Clustering Stopwords

A stopword is a word that has little meaning by itself. For example, the, a, then, and towards are stopwords for all English documents. Watson™ Explorer Engine has general lists of stopwords for English and some other languages. The selection of stoplists to use depends on what has been specified by the Clustering Configuration option. A stopword can never appear by itself as a cluster label, although it might be used within a phrase, depending on the phrase_mode of the stopword.

Some words that are ordinarily interesting lose that quality within specialized contexts. Consider these examples:

  • method, apparatus, and patent in patent documents
  • Boeing and company within a Boeing search engine
  • product, price, and shipping within a shopping search engine
  • problem, report, and resolve in a collection of customer problem reports
  • computer, computational, and compute in a computer science publication

The last example illustrates an important point: stopwords are always verbatim. A compute stopword will not automatically stop computes from appearing, it should be added separately.

Each stopword has a phrase mode specification:

  • default: Uninteresting by itself.
  • not-start: Uninteresting by itself or at the start of a phrase. For example, Inc. is not interesting at the start of a phrase.
  • not-end: Uninteresting by itself or at the end of a phrase. For example, the is not interesting at the end of a phrase.
  • link: Uninteresting at the beginning or end of a phrase. For example, of is only interesting in the middle of a phrase.

Clustering stopwords may be added by using the stopword element in the XML, adding them to a custom knowledge base, adding them to a specific source, or using the Using the Watson Explorer Engine API.

For example, to add test to the custom knowledge base using the Watson Explorer Engine administration tool, go to the Configuration >> Knowledge Bases section and click on the custom knowledge base. Type "test" into the lookup box and press Enter. On the details page, select stopword as the treatment and pick the appropriate phrase mode. Click Save.

You can view the XML for this knowledge base by clicking the XML button on the Knowledge Bases >> Entry List tab. You can also use this XML view to add or edit stopwords directly. The following example shows the stopword that we just defined:

<stopword word="test" />
Note: If you add stopwords through the Watson Explorer Engine administration tool and then examine the XML for your knowledge base, you will see additional stopword attributes, such as the name of the user that created the stopword and a timestamp for when it was created. These attributes are optional, but can be useful when multiple users are working on the same knowledge base and you are attempting to diagnose problems.

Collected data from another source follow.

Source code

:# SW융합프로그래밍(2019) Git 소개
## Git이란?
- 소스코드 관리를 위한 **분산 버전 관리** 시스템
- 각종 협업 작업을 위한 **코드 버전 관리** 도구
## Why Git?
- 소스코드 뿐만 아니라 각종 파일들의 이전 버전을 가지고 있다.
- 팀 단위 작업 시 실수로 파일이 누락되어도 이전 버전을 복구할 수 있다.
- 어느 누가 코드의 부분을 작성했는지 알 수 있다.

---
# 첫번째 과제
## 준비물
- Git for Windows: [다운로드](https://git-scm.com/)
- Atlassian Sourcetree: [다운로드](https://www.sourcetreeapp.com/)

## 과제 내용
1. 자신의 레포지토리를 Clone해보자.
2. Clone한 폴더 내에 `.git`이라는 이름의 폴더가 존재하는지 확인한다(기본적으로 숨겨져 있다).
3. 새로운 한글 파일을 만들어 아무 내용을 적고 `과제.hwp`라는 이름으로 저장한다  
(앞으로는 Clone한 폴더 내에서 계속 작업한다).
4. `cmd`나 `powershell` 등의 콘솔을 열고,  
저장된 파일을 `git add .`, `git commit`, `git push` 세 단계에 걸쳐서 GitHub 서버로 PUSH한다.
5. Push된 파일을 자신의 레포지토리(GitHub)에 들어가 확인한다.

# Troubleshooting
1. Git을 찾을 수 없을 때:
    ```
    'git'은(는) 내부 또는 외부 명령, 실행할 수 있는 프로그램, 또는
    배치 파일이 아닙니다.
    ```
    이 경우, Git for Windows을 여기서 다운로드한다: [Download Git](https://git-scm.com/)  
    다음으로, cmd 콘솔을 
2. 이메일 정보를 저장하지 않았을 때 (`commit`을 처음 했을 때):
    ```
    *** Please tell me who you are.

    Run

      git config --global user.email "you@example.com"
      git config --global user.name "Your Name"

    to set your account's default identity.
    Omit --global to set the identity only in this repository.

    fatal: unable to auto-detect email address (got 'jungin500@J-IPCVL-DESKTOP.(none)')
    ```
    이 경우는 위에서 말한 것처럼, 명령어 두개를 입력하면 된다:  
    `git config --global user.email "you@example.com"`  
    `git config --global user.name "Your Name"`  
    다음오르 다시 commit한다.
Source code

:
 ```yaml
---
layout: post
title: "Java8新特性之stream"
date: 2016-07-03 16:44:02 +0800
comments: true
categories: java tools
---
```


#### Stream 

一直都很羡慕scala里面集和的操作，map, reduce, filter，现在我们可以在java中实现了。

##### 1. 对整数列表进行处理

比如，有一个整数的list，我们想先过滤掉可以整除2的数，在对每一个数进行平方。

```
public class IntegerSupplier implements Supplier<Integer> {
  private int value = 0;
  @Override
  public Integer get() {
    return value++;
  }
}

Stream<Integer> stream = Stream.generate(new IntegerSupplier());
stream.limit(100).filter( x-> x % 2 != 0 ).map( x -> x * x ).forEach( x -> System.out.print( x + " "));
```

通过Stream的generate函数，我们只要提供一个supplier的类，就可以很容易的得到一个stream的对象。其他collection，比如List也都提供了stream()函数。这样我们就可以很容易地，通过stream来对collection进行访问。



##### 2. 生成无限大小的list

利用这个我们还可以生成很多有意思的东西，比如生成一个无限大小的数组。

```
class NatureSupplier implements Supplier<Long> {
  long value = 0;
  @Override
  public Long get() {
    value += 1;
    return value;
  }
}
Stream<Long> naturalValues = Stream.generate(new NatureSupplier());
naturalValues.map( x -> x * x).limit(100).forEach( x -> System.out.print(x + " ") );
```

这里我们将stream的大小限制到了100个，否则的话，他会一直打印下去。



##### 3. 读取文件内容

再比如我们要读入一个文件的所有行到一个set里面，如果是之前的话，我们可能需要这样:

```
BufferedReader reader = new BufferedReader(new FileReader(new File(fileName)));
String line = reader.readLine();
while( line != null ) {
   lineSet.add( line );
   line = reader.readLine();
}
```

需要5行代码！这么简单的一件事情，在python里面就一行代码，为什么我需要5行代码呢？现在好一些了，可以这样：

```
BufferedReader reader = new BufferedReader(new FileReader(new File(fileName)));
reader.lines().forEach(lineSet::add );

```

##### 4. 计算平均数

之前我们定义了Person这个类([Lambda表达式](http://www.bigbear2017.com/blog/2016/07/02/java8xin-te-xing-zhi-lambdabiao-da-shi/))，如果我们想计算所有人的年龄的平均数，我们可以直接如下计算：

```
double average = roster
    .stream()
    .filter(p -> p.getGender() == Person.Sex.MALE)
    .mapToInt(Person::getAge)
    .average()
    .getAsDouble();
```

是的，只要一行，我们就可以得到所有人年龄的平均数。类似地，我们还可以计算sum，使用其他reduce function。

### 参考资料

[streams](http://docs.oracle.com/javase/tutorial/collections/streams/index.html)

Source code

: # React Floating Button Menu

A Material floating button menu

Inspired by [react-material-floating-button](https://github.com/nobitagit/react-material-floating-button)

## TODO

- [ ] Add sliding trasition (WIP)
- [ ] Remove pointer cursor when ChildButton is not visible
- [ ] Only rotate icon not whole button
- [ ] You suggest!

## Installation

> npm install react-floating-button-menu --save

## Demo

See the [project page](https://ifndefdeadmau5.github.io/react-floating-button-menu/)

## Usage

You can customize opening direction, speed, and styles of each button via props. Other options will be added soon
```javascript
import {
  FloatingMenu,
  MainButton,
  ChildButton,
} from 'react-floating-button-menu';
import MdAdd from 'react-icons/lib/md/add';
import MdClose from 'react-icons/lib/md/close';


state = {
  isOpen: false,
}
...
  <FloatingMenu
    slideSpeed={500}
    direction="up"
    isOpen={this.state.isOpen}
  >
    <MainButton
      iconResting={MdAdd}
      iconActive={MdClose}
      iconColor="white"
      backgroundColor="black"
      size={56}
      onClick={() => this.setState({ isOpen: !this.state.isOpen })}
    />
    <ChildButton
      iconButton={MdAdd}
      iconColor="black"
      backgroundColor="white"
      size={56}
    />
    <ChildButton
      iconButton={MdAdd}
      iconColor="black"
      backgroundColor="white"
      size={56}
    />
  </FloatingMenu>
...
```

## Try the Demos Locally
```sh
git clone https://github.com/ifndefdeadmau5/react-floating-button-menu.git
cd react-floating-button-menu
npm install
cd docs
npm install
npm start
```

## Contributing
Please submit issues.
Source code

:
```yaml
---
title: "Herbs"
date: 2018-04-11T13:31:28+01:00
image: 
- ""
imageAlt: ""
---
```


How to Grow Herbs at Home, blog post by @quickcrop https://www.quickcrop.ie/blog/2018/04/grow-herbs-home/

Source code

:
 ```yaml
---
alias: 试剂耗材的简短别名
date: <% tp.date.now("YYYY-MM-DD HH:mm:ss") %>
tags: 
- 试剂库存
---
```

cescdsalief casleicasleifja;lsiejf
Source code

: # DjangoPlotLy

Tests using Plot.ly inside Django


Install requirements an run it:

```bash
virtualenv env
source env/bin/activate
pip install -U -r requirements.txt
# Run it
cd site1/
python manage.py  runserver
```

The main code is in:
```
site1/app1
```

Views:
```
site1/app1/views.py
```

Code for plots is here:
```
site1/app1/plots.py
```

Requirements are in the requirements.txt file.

The same interface allows you to add stopphrases. These phrases stop all words sharing the same stem (see the Stemming section for additional information about stems). Stopping the phrase computational methods will also stop the phrase computer method. To turn a phrase into a stopphrase in the Watson Explorer Engine administration tool, select stopphrase as the word's treatment. Alternatively, using the XML or API interfaces, you would use a rephrase rule to rephrase it to a pipe ("|"), as discussed in more detail in the next section.

Tip: If you have defined stopwords or stopphrases but are still seeing them appear as cluster labels, make sure that the word(s) that they contain are not involved in rephrase rules. Stopwords are identified through an internal attribute that can be overwritten if a stopword is rephrased to another term that does not have this attribute set. Similarly, terms that are being rephrased to a stopword will also be treated as stopwords.

For information about removing stopwords from end-user queries, see the Automatically Removing Stopwords from End-User Queries section.